Reputation: 1523
I'm not sure if i'm doing something wrong, or if this is not the correct way to do this..
I'm encoding variables in a dataset for a model, now, i'm using a Normalizer()
from sklearn.preprocessing
to normalize one of my variables which is numerical.
My dataset is split in two, one for the training and one for the inference. Now, my goal is to normalize this numerical variable (let's call it column x) in the training subset, and then use the normalization parameters to normalize the same variable in the inference dataset. Now, both subsets don't have the same amount of entries, so, what i'm doing is:
nr = Normalizer()
nr.fit([df1.x])
new_col = nr.transform(df1.x)
Now, the problme is.. when i try to use the same normalizer parameters on the column x in the inference subset, since it has a different number of rows:
new_col1 = nr.transform(df2.x)
I get:
X has 10 features, but Normalizer is expecting 697 features as input.

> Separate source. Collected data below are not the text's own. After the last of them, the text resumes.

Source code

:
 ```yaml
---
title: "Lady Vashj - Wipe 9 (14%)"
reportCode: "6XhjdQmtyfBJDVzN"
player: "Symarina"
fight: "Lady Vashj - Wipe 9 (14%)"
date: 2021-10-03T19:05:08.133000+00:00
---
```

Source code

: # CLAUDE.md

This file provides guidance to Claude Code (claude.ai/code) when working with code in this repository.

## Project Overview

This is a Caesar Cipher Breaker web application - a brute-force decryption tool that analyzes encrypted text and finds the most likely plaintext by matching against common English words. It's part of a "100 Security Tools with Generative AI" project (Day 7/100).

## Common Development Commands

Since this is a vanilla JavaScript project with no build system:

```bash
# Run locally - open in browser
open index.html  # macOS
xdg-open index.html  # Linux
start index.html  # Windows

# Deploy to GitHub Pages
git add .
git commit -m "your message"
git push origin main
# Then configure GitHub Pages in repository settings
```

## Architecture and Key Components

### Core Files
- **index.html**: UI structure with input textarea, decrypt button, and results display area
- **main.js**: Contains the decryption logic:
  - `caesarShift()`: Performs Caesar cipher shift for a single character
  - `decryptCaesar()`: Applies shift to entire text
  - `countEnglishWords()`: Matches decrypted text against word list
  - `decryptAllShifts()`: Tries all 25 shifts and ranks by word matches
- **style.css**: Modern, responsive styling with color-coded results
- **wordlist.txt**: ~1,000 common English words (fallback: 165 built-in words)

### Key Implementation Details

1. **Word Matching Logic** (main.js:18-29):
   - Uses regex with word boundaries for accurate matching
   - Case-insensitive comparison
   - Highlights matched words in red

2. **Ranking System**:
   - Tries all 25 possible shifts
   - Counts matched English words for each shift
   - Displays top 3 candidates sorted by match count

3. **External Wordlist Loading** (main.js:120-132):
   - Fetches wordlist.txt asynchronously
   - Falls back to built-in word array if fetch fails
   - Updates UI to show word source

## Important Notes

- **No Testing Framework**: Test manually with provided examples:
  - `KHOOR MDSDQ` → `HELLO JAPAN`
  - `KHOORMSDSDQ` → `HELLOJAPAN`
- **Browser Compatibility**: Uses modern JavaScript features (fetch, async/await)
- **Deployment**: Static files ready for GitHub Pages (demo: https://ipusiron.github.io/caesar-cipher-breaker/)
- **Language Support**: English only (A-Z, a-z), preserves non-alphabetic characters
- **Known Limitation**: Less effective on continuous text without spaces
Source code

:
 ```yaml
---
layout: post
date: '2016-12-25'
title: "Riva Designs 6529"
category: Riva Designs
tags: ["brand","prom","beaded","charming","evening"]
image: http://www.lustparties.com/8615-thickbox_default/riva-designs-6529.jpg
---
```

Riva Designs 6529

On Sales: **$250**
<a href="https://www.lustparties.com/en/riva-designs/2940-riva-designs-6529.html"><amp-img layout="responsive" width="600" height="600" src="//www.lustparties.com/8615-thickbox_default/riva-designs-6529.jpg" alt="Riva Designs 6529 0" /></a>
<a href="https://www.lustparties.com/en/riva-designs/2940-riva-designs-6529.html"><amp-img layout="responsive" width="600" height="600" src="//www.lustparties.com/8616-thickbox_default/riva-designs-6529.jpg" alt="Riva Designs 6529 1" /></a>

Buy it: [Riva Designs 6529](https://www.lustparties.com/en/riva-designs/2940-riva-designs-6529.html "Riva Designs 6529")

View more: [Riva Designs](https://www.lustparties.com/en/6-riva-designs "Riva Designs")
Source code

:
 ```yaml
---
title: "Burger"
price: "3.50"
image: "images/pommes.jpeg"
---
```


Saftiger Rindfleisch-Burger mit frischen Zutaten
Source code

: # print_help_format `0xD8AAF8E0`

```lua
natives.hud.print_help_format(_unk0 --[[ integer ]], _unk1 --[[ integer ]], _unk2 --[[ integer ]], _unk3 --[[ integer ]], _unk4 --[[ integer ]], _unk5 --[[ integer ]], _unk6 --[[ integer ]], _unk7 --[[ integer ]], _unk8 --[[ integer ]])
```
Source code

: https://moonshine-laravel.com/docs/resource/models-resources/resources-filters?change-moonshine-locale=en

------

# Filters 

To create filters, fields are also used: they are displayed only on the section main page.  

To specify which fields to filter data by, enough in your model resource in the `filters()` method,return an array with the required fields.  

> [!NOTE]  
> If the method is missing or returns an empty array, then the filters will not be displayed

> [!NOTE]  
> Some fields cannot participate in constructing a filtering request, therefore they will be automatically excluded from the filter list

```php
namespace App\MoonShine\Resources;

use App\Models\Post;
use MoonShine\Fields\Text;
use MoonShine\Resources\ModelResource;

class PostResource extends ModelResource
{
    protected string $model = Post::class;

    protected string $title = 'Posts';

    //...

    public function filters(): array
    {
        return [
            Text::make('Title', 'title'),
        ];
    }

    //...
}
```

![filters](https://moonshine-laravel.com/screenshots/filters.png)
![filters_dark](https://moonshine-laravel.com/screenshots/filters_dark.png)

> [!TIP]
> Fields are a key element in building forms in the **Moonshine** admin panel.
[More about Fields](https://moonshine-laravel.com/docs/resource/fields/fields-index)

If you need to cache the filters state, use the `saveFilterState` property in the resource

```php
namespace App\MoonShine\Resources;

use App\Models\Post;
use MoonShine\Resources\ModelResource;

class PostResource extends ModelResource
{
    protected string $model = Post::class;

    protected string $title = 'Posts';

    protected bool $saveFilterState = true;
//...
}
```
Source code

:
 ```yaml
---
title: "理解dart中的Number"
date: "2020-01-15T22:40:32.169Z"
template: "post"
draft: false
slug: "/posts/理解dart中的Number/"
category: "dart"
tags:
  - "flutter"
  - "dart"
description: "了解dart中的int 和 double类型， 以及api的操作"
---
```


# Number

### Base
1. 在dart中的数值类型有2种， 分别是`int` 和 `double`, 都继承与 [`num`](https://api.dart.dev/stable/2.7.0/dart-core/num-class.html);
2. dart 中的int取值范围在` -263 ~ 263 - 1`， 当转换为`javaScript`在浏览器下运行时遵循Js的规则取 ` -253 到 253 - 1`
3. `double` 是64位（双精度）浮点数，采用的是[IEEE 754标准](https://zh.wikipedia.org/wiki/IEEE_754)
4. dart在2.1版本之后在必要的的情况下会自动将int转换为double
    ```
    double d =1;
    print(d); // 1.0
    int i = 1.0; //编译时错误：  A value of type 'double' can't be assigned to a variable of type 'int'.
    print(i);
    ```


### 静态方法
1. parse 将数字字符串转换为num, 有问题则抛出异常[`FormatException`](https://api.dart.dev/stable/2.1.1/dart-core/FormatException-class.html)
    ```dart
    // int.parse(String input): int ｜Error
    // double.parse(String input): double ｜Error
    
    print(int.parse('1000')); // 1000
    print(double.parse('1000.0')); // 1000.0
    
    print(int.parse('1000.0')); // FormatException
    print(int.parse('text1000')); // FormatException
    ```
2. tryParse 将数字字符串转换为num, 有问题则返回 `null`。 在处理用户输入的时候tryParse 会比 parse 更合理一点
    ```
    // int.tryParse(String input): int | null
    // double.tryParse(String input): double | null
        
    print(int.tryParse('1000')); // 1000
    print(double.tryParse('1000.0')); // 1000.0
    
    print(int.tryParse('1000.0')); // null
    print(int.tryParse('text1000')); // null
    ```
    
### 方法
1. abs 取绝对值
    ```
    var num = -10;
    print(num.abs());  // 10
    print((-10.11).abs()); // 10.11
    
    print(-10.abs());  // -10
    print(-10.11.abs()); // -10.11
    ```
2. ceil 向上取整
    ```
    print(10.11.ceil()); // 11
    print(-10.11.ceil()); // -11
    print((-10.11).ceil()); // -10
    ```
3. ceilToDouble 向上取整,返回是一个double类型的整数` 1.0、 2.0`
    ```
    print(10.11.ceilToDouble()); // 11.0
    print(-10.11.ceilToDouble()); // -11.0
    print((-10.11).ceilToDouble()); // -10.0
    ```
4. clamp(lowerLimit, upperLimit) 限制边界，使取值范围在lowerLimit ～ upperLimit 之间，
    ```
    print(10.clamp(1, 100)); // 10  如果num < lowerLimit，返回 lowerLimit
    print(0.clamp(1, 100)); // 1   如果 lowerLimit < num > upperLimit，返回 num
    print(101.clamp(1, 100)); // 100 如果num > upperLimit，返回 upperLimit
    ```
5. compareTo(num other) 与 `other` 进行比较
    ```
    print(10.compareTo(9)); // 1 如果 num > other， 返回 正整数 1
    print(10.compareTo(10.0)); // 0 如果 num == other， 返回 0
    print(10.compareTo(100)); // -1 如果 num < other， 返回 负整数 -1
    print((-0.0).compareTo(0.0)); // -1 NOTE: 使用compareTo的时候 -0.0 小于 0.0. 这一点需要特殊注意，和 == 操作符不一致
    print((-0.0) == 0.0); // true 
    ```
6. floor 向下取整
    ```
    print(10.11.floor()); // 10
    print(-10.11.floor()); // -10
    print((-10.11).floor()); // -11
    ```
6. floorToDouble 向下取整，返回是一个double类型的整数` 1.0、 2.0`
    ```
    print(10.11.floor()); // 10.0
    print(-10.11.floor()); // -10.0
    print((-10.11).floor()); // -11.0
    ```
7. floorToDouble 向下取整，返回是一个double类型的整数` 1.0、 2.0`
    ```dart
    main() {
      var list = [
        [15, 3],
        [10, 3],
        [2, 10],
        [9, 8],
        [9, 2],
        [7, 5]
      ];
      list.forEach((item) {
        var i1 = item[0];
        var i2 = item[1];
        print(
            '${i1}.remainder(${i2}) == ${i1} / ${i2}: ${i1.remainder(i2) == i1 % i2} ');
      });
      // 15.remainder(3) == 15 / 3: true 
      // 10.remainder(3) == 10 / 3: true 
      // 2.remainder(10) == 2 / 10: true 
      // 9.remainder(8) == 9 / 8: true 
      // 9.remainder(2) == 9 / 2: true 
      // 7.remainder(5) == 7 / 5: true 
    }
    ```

I'm not sure if it's some reshape problem or if the Normalizer() shouldn't be used in that way, so, any advice would be more than welcome.
Upvotes: 1
Views: 578
Reputation: 5324
Normalizer
is used to normalize rows whereas StandardScaler
is used to normalize column. Concerning your questions, it seems that you want to scale columns. Therefore you should use StandardScaler
.
scikit-learn transformers excepts 2D array as input of shape (n_sample, n_feature)
but pandas.Series
are one-dimensional ndarray with axis labels.
You can fix that by passing a pandas.DataFrame
to the transformer.
As follows:
import numpy as np
import pandas as pd
from sklearn.preprocessing import StandardScaler
df1 = pd.DataFrame({'x' : np.random.uniform(low=0, high=10, size=1000)})
df2 = pd.DataFrame({'x' : np.random.uniform(low=0, high=10, size=850)})
scaler = StandardScaler()
new_col = scaler.fit_transform(df1[['x']])
new_col1 = scaler.transform(df2[['x']])
Upvotes: 1